■ **PROBLEM REQUIREMENTS**: Your response should consist solely of the lines from the one containing "Sama się sobie" through the final line of the entries, repeated exactly.

■ **RECORDS FOR THE TASK**:
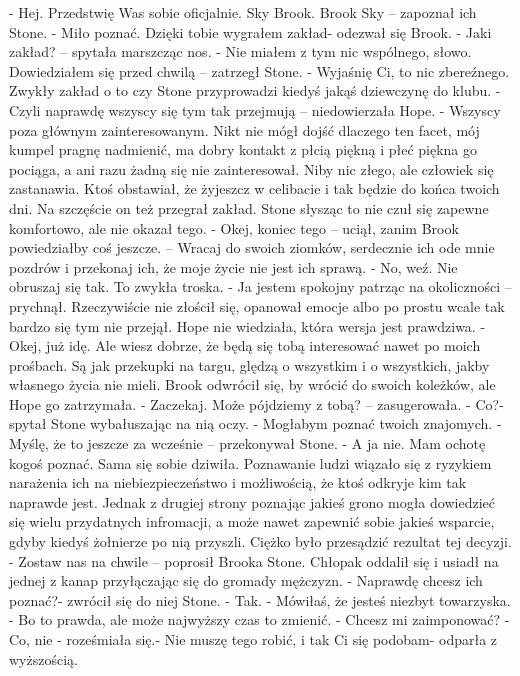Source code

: \documentclass[12pt,a4paper]{book}
\begin{document}
- Hej. Przedstwię Was sobie oficjalnie. Sky Brook. Brook Sky – zapoznał ich Stone.
- Miło poznać. Dzięki tobie wygrałem zakład- odezwał się Brook.
- Jaki zakład? – spytała marszcząc nos.
- Nie miałem z tym nic wspólnego, słowo. Dowiedziałem się przed chwilą – zatrzegł Stone. 
- Wyjaśnię Ci, to nic zbereźnego. Zwykły zakład o to czy Stone przyprowadzi kiedyś jakąś dziewczynę do klubu.  
- Czyli naprawdę wszyscy się tym tak przejmują – niedowierzała Hope. 
- Wszyscy poza głównym zainteresowanym. Nikt nie mógł dojść dlaczego ten facet, mój kumpel pragnę nadmienić, ma dobry kontakt z płcią piękną i płeć piękna go pociąga, a ani razu żadną się nie zainteresował. Niby nic złego, ale człowiek się zastanawia. Ktoś obstawiał, że żyjeszcz w celibacie i tak będzie do końca twoich dni. Na szczęście on też przegrał zakład. 
Stone słysząc to nie czuł się zapewne komfortowo, ale nie okazał tego.
- Okej, koniec tego – uciął, zanim Brook powiedziałby coś jeszcze. – Wracaj do swoich ziomków, serdecznie ich ode mnie pozdrów i przekonaj ich, że moje życie nie jest ich sprawą. 
- No, weź. Nie obruszaj się tak. To zwykła troska. 
- Ja jestem spokojny patrząc na okoliczności – prychnął.
Rzeczywiście nie złościł się, opanował emocje albo po prostu wcale tak bardzo się tym nie przejął. Hope nie wiedziała, która wersja jest prawdziwa. 
- Okej, już idę. Ale wiesz dobrze, że będą się tobą interesować nawet po moich prośbach. Są jak przekupki na targu, ględzą o wszystkim i o wszystkich, jakby własnego życia nie mieli. 
Brook odwrócił się, by wrócić do swoich koleżków, ale Hope go zatrzymała. 
- Zaczekaj. Może pójdziemy z tobą? – zasugerowała. 
- Co?- spytał Stone wybałuszając na nią oczy. 
- Mogłabym poznać twoich znajomych. 
- Myślę, że to jeszcze za wcześnie – przekonywał Stone. 
- A ja nie. Mam ochotę kogoś poznać. 
Sama się sobie dziwiła. Poznawanie ludzi wiązało się z ryzykiem narażenia ich na niebiezpieczeństwo i możliwością, że ktoś odkryje kim tak naprawde jest. Jednak z drugiej strony poznając jakieś grono mogła dowiedzieć się wielu przydatnych infromacji, a może nawet zapewnić sobie jakieś wsparcie, gdyby kiedyś żołnierze po nią przyszli. Ciężko było przesądzić rezultat tej decyzji. 
- Zostaw nas na chwile – poprosił Brooka Stone. 
Chłopak oddalił się i usiadł na jednej z kanap przyłączając się do gromady mężczyzn. 
- Naprawdę chcesz ich poznać?- zwrócił się do niej Stone. 
- Tak. 
- Mówiłaś, że jesteś niezbyt towarzyska.
- Bo to prawda, ale może najwyższy czas to zmienić. 
- Chcesz mi zaimponować?
- Co, nie - roześmiała się.- Nie muszę tego robić, i tak Ci się podobam- odparła z wyższością.
\end{document}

■ **WRITTEN ANSWER**:
Sama się sobie dziwiła. Poznawanie ludzi wiązało się z ryzykiem narażenia ich na niebiezpieczeństwo i możliwością, że ktoś odkryje kim tak naprawde jest. Jednak z drugiej strony poznając jakieś grono mogła dowiedzieć się wielu przydatnych infromacji, a może nawet zapewnić sobie jakieś wsparcie, gdyby kiedyś żołnierze po nią przyszli. Ciężko było przesądzić rezultat tej decyzji. 
- Zostaw nas na chwile – poprosił Brooka Stone. 
Chłopak oddalił się i usiadł na jednej z kanap przyłączając się do gromady mężczyzn. 
- Naprawdę chcesz ich poznać?- zwrócił się do niej Stone. 
- Tak. 
- Mówiłaś, że jesteś niezbyt towarzyska.
- Bo to prawda, ale może najwyższy czas to zmienić. 
- Chcesz mi zaimponować?
- Co, nie - roześmiała się.- Nie muszę tego robić, i tak Ci się podobam- odparła z wyższością.
\end{document}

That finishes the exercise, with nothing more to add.